Scan the data for "Python" and copy each matching line.

------------------------------------------------

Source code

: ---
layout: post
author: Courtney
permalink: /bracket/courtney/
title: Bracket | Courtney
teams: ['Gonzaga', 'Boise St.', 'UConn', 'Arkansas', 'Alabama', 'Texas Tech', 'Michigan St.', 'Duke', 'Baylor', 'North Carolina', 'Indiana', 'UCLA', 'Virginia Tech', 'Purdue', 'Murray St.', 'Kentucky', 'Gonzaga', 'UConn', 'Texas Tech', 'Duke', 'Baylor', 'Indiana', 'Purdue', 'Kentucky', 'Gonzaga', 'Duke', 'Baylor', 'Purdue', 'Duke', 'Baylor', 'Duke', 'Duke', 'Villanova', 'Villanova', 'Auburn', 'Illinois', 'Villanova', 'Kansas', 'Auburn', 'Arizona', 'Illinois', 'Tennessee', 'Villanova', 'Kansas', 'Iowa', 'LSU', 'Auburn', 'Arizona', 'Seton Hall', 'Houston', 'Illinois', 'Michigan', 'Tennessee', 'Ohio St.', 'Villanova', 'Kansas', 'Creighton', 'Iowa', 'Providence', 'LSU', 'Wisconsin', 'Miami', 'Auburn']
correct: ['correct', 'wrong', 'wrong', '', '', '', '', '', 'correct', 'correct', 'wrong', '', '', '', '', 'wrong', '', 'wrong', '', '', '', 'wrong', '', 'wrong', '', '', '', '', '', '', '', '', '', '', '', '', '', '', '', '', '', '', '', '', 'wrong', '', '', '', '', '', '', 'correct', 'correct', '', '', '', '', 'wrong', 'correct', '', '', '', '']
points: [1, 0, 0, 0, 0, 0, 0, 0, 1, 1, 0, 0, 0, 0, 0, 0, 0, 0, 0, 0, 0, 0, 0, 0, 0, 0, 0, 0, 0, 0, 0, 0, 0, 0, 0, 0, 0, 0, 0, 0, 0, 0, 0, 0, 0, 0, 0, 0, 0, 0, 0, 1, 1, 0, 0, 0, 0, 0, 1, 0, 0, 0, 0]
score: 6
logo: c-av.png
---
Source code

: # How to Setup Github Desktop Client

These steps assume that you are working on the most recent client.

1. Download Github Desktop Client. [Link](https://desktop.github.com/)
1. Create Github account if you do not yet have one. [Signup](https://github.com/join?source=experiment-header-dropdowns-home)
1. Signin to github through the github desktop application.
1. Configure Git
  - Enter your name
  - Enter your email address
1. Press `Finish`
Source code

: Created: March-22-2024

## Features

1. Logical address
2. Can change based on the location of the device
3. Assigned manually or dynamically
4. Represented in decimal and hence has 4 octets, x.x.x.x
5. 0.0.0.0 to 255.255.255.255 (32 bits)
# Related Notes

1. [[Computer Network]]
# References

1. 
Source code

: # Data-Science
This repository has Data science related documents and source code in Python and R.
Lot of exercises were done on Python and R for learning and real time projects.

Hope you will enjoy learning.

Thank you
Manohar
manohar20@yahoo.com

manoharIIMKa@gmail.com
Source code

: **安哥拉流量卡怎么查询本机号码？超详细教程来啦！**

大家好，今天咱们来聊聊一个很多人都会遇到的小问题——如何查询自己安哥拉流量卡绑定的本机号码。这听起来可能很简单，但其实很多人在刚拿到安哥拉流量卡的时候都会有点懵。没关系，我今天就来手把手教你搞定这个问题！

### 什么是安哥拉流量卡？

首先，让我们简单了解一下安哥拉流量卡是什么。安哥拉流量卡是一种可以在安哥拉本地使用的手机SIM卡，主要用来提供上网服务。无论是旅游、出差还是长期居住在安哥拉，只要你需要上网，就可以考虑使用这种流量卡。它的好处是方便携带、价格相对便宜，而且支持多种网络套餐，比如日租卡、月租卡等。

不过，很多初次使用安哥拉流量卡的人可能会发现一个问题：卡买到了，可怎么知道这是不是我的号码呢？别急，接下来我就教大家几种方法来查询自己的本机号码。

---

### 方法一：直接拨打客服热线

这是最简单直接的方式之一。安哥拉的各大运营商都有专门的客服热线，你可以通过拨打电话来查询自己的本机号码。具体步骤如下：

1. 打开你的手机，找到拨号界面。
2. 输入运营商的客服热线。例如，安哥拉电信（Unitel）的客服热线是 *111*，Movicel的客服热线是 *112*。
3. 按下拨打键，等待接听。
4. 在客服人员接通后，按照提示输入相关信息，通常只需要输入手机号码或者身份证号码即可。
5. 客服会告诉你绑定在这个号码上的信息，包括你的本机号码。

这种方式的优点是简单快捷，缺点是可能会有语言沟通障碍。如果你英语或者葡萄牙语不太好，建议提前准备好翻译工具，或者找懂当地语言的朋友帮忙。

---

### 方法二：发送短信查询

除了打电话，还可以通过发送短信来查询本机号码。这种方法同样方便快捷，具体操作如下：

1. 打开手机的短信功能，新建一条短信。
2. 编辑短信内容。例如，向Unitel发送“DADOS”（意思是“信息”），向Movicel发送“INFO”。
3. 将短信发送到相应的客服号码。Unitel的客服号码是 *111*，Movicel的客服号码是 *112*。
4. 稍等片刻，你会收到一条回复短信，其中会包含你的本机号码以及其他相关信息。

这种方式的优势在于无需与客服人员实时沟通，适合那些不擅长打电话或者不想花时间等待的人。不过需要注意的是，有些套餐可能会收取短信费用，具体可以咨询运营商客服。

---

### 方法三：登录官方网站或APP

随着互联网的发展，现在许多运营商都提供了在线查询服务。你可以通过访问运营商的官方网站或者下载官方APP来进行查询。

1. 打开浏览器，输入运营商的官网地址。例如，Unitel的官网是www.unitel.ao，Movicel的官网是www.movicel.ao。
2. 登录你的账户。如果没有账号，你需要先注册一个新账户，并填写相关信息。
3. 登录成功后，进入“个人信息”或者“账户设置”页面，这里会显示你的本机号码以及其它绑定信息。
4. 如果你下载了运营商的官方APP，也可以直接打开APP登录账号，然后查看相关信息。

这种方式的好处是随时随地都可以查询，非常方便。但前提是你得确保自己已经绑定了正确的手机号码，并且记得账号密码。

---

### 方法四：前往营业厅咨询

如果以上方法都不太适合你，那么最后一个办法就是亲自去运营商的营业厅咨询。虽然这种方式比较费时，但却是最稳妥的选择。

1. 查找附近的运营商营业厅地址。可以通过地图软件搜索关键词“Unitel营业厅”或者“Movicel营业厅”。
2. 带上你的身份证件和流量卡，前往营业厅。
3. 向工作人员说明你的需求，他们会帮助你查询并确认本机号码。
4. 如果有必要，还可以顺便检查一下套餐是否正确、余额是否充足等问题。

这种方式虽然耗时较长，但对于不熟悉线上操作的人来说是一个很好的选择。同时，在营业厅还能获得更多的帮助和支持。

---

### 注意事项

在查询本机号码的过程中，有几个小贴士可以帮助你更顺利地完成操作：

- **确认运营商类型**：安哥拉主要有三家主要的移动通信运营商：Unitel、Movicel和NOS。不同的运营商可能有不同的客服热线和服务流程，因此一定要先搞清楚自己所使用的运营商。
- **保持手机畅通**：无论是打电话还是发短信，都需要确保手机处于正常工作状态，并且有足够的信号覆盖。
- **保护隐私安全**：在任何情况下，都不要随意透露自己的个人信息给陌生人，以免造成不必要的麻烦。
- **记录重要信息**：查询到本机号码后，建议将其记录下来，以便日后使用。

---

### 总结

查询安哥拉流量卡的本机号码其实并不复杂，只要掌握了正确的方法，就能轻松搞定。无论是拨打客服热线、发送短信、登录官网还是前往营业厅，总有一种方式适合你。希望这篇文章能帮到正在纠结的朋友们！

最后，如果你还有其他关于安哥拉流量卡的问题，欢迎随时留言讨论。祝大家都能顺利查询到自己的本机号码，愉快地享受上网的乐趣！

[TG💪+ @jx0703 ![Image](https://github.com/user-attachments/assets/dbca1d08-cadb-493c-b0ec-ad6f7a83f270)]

------------------------------------------------

Task answer:
This repository has Data science related documents and source code in Python and R.
Lot of exercises were done on Python and R for learning and real time projects.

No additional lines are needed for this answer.